Assignment:
Keep the lines exact and the pictures out as you repeat the following listing.

Dataset excerpts:
◆ ◆ ◆

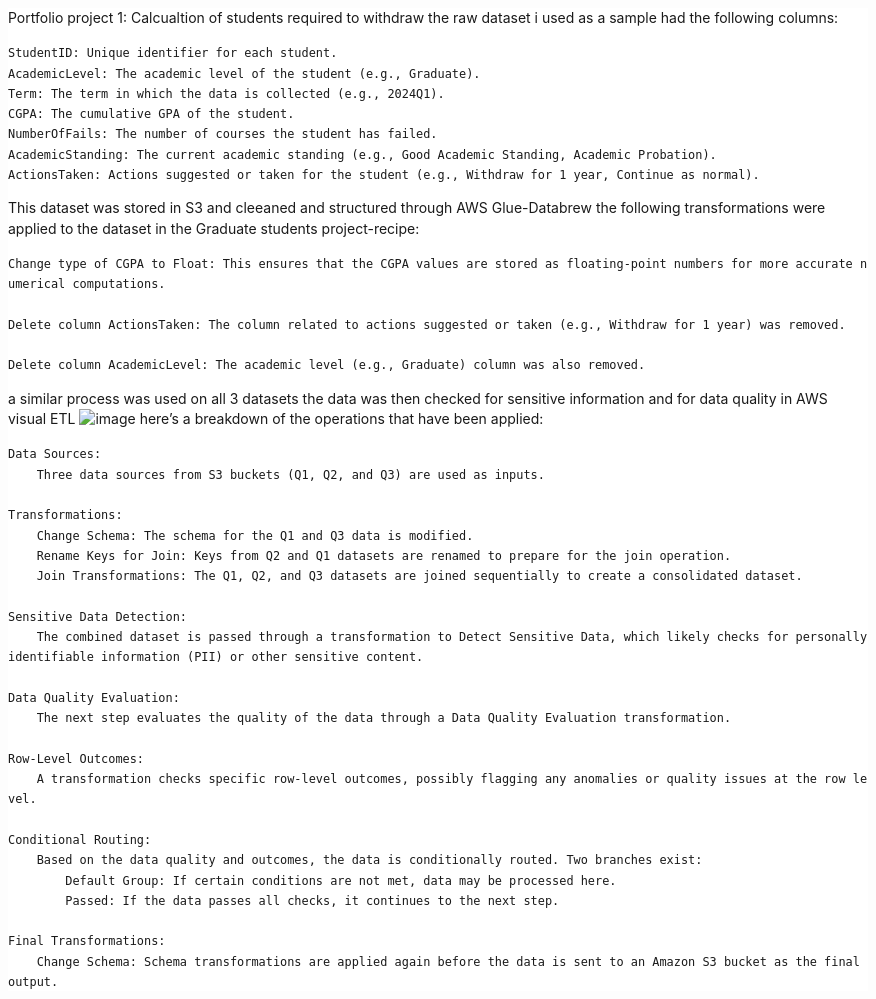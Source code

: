 Portfolio project 1: Calcualtion of students required to withdraw
the raw dataset i used as a sample had the following columns:

    StudentID: Unique identifier for each student.
    AcademicLevel: The academic level of the student (e.g., Graduate).
    Term: The term in which the data is collected (e.g., 2024Q1).
    CGPA: The cumulative GPA of the student.
    NumberOfFails: The number of courses the student has failed.
    AcademicStanding: The current academic standing (e.g., Good Academic Standing, Academic Probation).
    ActionsTaken: Actions suggested or taken for the student (e.g., Withdraw for 1 year, Continue as normal).
This dataset was stored in S3 and cleeaned and structured through AWS Glue-Databrew
 the following transformations were applied to the dataset in the Graduate students project-recipe:

    Change type of CGPA to Float: This ensures that the CGPA values are stored as floating-point numbers for more accurate numerical computations.

    Delete column ActionsTaken: The column related to actions suggested or taken (e.g., Withdraw for 1 year) was removed.

    Delete column AcademicLevel: The academic level (e.g., Graduate) column was also removed.

a similar process was used on all 3 datasets
the data was then checked for sensitive information and for data quality in AWS visual ETL
   ![image](https://github.com/user-attachments/assets/9a4ddf0c-a58d-42b7-8318-8363e3afde9a)
here’s a breakdown of the operations that have been applied:

    Data Sources:
        Three data sources from S3 buckets (Q1, Q2, and Q3) are used as inputs.

    Transformations:
        Change Schema: The schema for the Q1 and Q3 data is modified.
        Rename Keys for Join: Keys from Q2 and Q1 datasets are renamed to prepare for the join operation.
        Join Transformations: The Q1, Q2, and Q3 datasets are joined sequentially to create a consolidated dataset.

    Sensitive Data Detection:
        The combined dataset is passed through a transformation to Detect Sensitive Data, which likely checks for personally identifiable information (PII) or other sensitive content.

    Data Quality Evaluation:
        The next step evaluates the quality of the data through a Data Quality Evaluation transformation.

    Row-Level Outcomes:
        A transformation checks specific row-level outcomes, possibly flagging any anomalies or quality issues at the row level.

    Conditional Routing:
        Based on the data quality and outcomes, the data is conditionally routed. Two branches exist:
            Default Group: If certain conditions are not met, data may be processed here.
            Passed: If the data passes all checks, it continues to the next step.

    Final Transformations:
        Change Schema: Schema transformations are applied again before the data is sent to an Amazon S3 bucket as the final output.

◆ ◆ ◆

Exercise response:
Source code

: Portfolio project 1: Calcualtion of students required to withdraw
the raw dataset i used as a sample had the following columns:

    StudentID: Unique identifier for each student.
    AcademicLevel: The academic level of the student (e.g., Graduate).
    Term: The term in which the data is collected (e.g., 2024Q1).
    CGPA: The cumulative GPA of the student.
    NumberOfFails: The number of courses the student has failed.
    AcademicStanding: The current academic standing (e.g., Good Academic Standing, Academic Probation).
    ActionsTaken: Actions suggested or taken for the student (e.g., Withdraw for 1 year, Continue as normal).
This dataset was stored in S3 and cleeaned and structured through AWS Glue-Databrew
 the following transformations were applied to the dataset in the Graduate students project-recipe:

    Change type of CGPA to Float: This ensures that the CGPA values are stored as floating-point numbers for more accurate numerical computations.

    Delete column ActionsTaken: The column related to actions suggested or taken (e.g., Withdraw for 1 year) was removed.

    Delete column AcademicLevel: The academic level (e.g., Graduate) column was also removed.

a similar process was used on all 3 datasets
the data was then checked for sensitive information and for data quality in AWS visual ETL
   ![image](https://github.com/user-attachments/assets/9a4ddf0c-a58d-42b7-8318-8363e3afde9a)
here’s a breakdown of the operations that have been applied:

    Data Sources:
        Three data sources from S3 buckets (Q1, Q2, and Q3) are used as inputs.

    Transformations:
        Change Schema: The schema for the Q1 and Q3 data is modified.
        Rename Keys for Join: Keys from Q2 and Q1 datasets are renamed to prepare for the join operation.
        Join Transformations: The Q1, Q2, and Q3 datasets are joined sequentially to create a consolidated dataset.

    Sensitive Data Detection:
        The combined dataset is passed through a transformation to Detect Sensitive Data, which likely checks for personally identifiable information (PII) or other sensitive content.

    Data Quality Evaluation:
        The next step evaluates the quality of the data through a Data Quality Evaluation transformation.

    Row-Level Outcomes:
        A transformation checks specific row-level outcomes, possibly flagging any anomalies or quality issues at the row level.

    Conditional Routing:
        Based on the data quality and outcomes, the data is conditionally routed. Two branches exist:
            Default Group: If certain conditions are not met, data may be processed here.
            Passed: If the data passes all checks, it continues to the next step.

    Final Transformations:
        Change Schema: Schema transformations are applied again before the data is sent to an Amazon S3 bucket as the final output.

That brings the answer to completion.